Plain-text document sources
......

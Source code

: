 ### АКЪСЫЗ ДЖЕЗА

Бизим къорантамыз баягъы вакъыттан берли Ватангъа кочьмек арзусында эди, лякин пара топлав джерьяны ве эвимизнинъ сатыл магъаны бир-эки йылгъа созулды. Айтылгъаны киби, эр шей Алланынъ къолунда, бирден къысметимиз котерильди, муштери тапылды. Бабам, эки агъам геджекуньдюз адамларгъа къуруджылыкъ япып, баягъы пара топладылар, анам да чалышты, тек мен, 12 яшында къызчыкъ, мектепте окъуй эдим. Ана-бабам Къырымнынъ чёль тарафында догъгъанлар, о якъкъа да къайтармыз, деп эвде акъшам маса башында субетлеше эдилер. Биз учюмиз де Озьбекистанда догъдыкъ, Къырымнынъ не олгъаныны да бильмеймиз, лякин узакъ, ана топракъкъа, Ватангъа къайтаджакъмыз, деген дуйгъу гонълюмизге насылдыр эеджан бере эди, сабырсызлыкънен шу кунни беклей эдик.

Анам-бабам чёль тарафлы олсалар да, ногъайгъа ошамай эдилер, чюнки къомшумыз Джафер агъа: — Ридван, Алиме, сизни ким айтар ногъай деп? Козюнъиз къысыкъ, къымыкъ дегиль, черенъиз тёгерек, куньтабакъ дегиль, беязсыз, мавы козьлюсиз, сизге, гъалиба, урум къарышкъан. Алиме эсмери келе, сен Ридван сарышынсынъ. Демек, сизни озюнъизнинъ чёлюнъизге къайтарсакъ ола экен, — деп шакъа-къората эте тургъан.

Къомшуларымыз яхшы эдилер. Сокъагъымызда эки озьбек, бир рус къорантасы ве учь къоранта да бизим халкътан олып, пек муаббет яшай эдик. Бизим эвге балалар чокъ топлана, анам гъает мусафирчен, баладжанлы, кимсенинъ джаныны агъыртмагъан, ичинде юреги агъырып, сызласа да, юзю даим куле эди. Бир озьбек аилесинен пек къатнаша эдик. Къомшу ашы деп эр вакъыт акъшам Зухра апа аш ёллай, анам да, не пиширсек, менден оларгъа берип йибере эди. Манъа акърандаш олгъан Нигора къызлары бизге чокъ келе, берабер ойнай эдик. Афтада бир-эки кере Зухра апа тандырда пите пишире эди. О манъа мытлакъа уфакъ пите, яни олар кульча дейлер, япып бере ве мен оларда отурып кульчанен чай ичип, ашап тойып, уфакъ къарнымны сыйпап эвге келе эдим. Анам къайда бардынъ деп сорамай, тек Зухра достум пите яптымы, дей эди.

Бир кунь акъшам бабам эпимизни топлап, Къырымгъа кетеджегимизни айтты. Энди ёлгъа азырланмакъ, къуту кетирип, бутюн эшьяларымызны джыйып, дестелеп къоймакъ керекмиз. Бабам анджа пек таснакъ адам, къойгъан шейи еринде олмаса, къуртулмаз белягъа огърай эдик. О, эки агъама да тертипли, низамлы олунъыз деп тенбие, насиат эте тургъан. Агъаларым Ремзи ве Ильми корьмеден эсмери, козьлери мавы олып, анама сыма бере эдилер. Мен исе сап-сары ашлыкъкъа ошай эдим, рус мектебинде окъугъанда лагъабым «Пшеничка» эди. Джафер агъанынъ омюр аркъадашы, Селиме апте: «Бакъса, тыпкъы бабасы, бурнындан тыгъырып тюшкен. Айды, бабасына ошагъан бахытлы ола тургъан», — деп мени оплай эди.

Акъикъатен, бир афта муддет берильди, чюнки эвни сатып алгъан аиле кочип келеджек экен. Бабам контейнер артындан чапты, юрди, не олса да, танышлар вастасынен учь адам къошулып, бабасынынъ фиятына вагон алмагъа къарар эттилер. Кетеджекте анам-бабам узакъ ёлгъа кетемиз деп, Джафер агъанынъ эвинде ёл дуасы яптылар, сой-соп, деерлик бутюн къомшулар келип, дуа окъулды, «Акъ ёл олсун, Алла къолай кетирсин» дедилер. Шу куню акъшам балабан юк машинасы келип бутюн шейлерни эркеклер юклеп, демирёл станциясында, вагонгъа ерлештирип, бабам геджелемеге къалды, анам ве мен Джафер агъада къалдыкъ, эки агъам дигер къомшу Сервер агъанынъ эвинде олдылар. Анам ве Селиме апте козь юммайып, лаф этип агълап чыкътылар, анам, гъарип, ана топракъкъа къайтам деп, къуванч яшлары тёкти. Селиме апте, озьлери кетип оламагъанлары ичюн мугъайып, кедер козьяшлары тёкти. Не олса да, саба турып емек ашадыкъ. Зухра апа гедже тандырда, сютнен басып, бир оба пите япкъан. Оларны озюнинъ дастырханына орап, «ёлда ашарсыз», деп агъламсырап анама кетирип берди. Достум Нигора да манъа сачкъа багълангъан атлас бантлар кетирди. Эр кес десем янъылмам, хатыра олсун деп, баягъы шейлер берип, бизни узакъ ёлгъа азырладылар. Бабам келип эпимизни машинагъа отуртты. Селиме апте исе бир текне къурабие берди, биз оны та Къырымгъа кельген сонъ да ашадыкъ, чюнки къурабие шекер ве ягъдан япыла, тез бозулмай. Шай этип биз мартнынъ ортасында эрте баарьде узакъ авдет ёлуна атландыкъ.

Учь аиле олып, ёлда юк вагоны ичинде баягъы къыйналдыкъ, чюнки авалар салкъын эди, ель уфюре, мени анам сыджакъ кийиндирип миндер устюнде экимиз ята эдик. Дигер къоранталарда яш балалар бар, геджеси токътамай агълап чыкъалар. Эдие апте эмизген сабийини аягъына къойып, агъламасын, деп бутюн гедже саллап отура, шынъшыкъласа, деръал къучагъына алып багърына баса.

......

## Exercise requirements
Please return each line of the data above in which the word "эсмери" occurs.

## Solution to this problem
Анам-бабам чёль тарафлы олсалар да, ногъайгъа ошамай эдилер, чюнки къомшумыз Джафер агъа: — Ридван, Алиме, сизни ким айтар ногъай деп? Козюнъиз къысыкъ, къымыкъ дегиль, черенъиз тёгерек, куньтабакъ дегиль, беязсыз, мавы козьлюсиз, сизге, гъалиба, урум къарышкъан. Алиме эсмери келе, сен Ридван сарышынсынъ. Демек, сизни озюнъизнинъ чёлюнъизге къайтарсакъ ола экен, — деп шакъа-къората эте тургъан.
Бир кунь акъшам бабам эпимизни топлап, Къырымгъа кетеджегимизни айтты. Энди ёлгъа азырланмакъ, къуту кетирип, бутюн эшьяларымызны джыйып, дестелеп къоймакъ керекмиз. Бабам анджа пек таснакъ адам, къойгъан шейи еринде олмаса, къуртулмаз белягъа огърай эдик. О, эки агъама да тертипли, низамлы олунъыз деп тенбие, насиат эте тургъан. Агъаларым Ремзи ве Ильми корьмеден эсмери, козьлери мавы олып, анама сыма бере эдилер. Мен исе сап-сары ашлыкъкъа ошай эдим, рус мектебинде окъугъанда лагъабым «Пшеничка» эди. Джафер агъанынъ омюр аркъадашы, Селиме апте: «Бакъса, тыпкъы бабасы, бурнындан тыгъырып тюшкен. Айды, бабасына ошагъан бахытлы ола тургъан», — деп мени оплай эди.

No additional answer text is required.